[Saved data entries]

....

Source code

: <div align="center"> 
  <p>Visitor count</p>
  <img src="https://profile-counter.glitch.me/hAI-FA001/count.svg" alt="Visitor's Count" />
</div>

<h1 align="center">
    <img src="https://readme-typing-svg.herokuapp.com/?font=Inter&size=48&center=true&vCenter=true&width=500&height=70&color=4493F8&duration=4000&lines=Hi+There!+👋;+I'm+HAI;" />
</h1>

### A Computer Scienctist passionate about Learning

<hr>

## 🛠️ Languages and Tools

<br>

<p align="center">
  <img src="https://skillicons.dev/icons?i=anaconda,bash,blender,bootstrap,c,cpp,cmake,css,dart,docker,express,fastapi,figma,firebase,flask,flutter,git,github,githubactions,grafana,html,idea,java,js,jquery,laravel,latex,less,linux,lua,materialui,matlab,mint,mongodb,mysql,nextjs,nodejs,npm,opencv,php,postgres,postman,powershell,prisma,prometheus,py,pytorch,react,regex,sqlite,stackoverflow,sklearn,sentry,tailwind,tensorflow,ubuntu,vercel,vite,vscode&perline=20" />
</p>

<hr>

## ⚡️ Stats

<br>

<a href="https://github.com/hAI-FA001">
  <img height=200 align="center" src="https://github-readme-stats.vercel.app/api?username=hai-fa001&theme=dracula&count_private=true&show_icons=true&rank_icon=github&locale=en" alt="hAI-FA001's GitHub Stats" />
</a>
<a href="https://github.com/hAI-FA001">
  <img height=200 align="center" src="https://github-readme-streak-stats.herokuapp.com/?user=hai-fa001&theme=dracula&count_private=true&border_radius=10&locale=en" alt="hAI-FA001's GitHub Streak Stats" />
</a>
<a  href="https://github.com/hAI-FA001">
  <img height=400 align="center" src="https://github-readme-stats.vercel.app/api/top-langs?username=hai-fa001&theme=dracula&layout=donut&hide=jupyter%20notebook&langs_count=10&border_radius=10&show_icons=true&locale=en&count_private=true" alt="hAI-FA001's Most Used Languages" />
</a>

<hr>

....

# TASK DIRECTIONS
Wherever the string "herokuapp" occurs in the data, copy the line that holds it.

# TASK RESPONSE
    <img src="https://readme-typing-svg.herokuapp.com/?font=Inter&size=48&center=true&vCenter=true&width=500&height=70&color=4493F8&duration=4000&lines=Hi+There!+👋;+I'm+HAI;" />
  <img height=200 align="center" src="https://github-readme-streak-stats.herokuapp.com/?user=hai-fa001&theme=dracula&count_private=true&border_radius=10&locale=en" alt="hAI-FA001's GitHub Streak Stats" />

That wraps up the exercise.